Here is an overview of the circuitry inside an LCD monitor. This is a 2006 era monitor using cold cathode fluorescent tubes for the backlight. The CCFL inverter board is on the left. On the right is the main video controller. The long PCB at the top with the "Don't Touch" tape is the LCD driver, and the little board at the bottom is for the front panel buttons.
Some monitors will light up indefinitely when powered on, but this one goes into sleep mode without a VGA signal present. Numerous attempts to keep the driver awake failed, so a more direct approach was used.
There are two interesting test points on the controller PCB: "INV_ON/OFF1", and "INV_ADJ1". Looking at the service manual, these seem to be connected to the only two pins controlling the backlight. The manual doesn't go into detail, but a bit of probing with an oscilloscope revealed the secret: on powerup, the "ON/OFF" point goes low, while the "ADJ" point goes high.
These test points were chosen instead of directly connecting to the inverter board because the enable lines are a bit more complex than they seem. Some passive circuitry is used to enable a soft start, minimizing wear on the tubes. Connecting to these points allows the backlight to be controlled by plain CMOS logic levels.
It was then a simple matter of permanently connecting these test points to their respective and negative power rails to enable the backlight. It would be best to cut the traces running to the processor to avoid fighting over the logic levels, but it hardly matters in this case. Even if the controller gets fried, the backlight should still work. In fact, the processor may be disabled entirely to reduce power consumption.
At this point, the ribbon cables for the LCD and the menu buttons can be disconnected.
The LCD itself can be removed at this point. This particular unit suffered a fatal fracture. As seen in the picture, the polarising filters of an LCD absorb more than 50% of the light. Removing them doubles the radiant flux, making for a rather nice luminaire.
LCD monitors typically contain two sheets of diffusive plastic to create a very even backlight. They also serve to redirect light in a vector normal to the surface. This increases the apparent brightness when viewed directly, at the expense of the viewing angle.

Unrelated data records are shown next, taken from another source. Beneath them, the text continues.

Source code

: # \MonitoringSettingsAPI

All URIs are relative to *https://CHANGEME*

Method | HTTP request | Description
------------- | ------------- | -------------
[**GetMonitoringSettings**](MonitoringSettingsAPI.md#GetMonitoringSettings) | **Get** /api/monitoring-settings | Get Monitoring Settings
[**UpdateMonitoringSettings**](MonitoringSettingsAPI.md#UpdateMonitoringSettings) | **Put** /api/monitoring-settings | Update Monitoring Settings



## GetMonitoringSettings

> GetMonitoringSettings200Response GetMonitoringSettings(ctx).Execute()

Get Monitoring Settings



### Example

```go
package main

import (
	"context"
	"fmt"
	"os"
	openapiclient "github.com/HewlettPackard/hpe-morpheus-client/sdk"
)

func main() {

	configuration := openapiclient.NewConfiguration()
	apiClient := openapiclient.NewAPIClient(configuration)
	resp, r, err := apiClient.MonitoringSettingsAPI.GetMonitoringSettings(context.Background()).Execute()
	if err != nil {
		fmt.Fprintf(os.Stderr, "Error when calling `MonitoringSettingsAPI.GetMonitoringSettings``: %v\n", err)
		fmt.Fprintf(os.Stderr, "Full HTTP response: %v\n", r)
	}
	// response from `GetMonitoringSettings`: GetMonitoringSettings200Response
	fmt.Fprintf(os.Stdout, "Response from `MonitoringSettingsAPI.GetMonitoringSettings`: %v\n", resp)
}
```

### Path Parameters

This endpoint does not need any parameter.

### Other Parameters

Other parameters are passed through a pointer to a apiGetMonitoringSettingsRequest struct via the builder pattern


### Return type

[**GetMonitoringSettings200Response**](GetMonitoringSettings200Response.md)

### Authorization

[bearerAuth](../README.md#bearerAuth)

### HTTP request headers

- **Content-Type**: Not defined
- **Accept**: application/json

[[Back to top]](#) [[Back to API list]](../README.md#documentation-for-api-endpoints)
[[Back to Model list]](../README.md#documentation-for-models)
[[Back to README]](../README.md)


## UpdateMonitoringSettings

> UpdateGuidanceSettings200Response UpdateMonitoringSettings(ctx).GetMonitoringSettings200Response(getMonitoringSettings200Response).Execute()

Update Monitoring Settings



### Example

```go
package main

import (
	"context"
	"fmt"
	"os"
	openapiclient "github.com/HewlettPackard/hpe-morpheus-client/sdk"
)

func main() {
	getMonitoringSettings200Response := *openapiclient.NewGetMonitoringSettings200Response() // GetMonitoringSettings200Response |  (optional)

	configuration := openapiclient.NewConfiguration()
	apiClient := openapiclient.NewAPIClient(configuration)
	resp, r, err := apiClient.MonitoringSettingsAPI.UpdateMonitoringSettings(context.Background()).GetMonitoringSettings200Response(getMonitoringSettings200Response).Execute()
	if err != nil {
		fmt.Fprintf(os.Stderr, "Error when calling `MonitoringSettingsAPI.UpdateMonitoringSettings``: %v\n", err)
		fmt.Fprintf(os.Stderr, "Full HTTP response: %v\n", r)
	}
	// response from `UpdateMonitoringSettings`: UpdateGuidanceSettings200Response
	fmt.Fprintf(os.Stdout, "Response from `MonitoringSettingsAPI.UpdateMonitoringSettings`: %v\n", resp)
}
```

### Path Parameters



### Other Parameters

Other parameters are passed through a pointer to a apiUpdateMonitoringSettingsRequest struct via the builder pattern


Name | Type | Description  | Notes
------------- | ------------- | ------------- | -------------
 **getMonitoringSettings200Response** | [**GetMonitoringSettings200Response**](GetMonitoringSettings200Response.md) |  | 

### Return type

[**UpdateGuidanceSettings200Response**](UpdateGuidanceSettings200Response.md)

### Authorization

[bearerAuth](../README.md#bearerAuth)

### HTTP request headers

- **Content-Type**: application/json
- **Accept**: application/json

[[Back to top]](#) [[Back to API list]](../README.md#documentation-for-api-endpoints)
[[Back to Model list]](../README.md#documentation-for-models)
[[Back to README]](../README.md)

When viewed at on oblique angle, the diffusers actually dim the light significantly. This directionality is welcome for making spotlights, but since this is going to be used for an omnidirectional overhead light fixture, the diffusers were removed.
To mount the new light fixture to the ceiling, a plywood bracket was constructed. This particular monitor has a VESA mount which uses four M4 machine screws 75 mm apart.
Here is the light mounted to the open ceiling in my laboratory. The IEC power cord is directly connected to the rest of the ceiling lights. A wood chisel made short work of the manufacturer's logo.
The light is quite bright. It illuminates a dark corner of my lab very well, and has a nice high colour temperature. The datasheet claims to have a brightness of 300 cd/m2.
Given a 16:10 aspect ratio and a 484 mm diagonal, this equates to about 31.58 cd. Doubling this to account for the absent polariser gives about 63.17 cd, or approximately 794 lumens.
Using an uncalibrated antique analogue foot-candle meter gives a reading of 1.2 lm/ft2 added to ambient illumination at a working distance of 126 cm, which equates to about 12.9 lux.
The monitors draws 60 Watts, which equates to a luminous efficacy of 13.23 lumens per Watt. This sounds rather low, but it's the best calculation available without an integrating sphere, or at least a lux meter.